1981 Cottbus, DE
Self portrait with Canvas, 2015
Pixel on Canvas
Self portrait with Canvas
Portrait of the author in three quarters with turtleneck sweater in an empty room. In the background you can see a black canvas. On it are three dots in the colors red, green and blue. The dots change their position in each view. The portrait is in the style of pointilism. That is, there are no shapes or lines, just a collection of black circles with five different diameters. These circles are set on an invisible network of parallel lines.
Classification in the complete works
The "Self Portrait with Canvas" by Nico Franz is a work of the series "Pixelication" from the year 2015. It represented the culmination of the artistic work of Nico Franz to date. It was an expression of a new self-confidence, after he had succeeded in reducing all his previous art to the smallest common element, the monas. At the same time, this work also manifests the realization of the painting-technical possibilities that result from controlling the pixels of the original images. His work "Love Affairs & Leadership" showed this possibility earlier, but it was only later that he realized the extent of the possibilities that arise from the full understanding of the strung pixels that are widely referred to as image.
Technique
For each view, the image itself is taken out of its original state, a photograph of unknown date, broken down into its individual pixels, grouped, evaluated, and then displayed in a sometimes larger, sometimes smaller black circle. The process of copyism using the example of the copyist himself.

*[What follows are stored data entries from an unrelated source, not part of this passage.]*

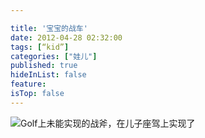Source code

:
 ```yaml
---

title: '宝宝的战车'
date: 2012-04-28 02:32:00
tags: [“kid”]
categories: ["娃儿"]
published: true
hideInList: false
feature: 
isTop: false
---
```



![Golf上未能实现的战斧，在儿子座驾上实现了](https://toshaojin.files.wordpress.com/2012/04/tumblr_m36jxgbxs91r311ono1_640.jpg)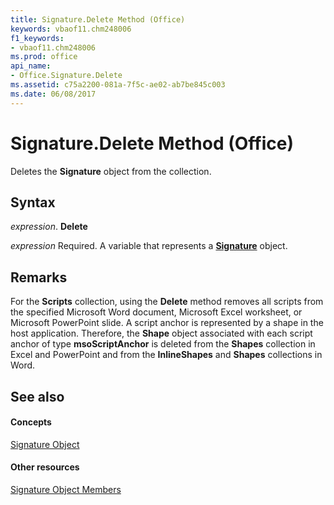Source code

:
 ```yaml
---
title: Signature.Delete Method (Office)
keywords: vbaof11.chm248006
f1_keywords:
- vbaof11.chm248006
ms.prod: office
api_name:
- Office.Signature.Delete
ms.assetid: c75a2200-081a-7f5c-ae02-ab7be845c003
ms.date: 06/08/2017
---
```



# Signature.Delete Method (Office)

Deletes the  **Signature** object from the collection.


## Syntax

 _expression_. **Delete**

 _expression_ Required. A variable that represents a **[Signature](signature-object-office.md)** object.


## Remarks

For the  **Scripts** collection, using the **Delete** method removes all scripts from the specified Microsoft Word document, Microsoft Excel worksheet, or Microsoft PowerPoint slide. A script anchor is represented by a shape in the host application. Therefore, the **Shape** object associated with each script anchor of type **msoScriptAnchor** is deleted from the **Shapes** collection in Excel and PowerPoint and from the **InlineShapes** and **Shapes** collections in Word.


## See also


#### Concepts


[Signature Object](signature-object-office.md)
#### Other resources


[Signature Object Members](signature-members-office.md)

The three moons of Jupiter
Nico Franz proves that he has mastered this process by the changing positions of the red, green and blue dots in the black canvas. Only there the black circles change their color. There were voices that thought to see in the three colored dots an astronomical allusion to the recently discovered three moons of Jupiter, but Nico Franz never confirmed this. It is closer to see in them the triumvirate of the monas itself, which always consists of the colors red, green and blue, in short RGB. Their value determines their appearance. The fact that Nico Franz holds the other circles in black in front of an otherwise white background is certainly also to be understood in this context. Black and white are the highest and lowest RGB values that a monas can receive. He thus sets a frame for them, but then they can move freely.
The Canvas Element
That the technical method with which Nico Franz represents the pixels, processes them and makes them appear anew, happens by means of a code element, which is called <canvas> (English canvas), is only incidentally mentioned.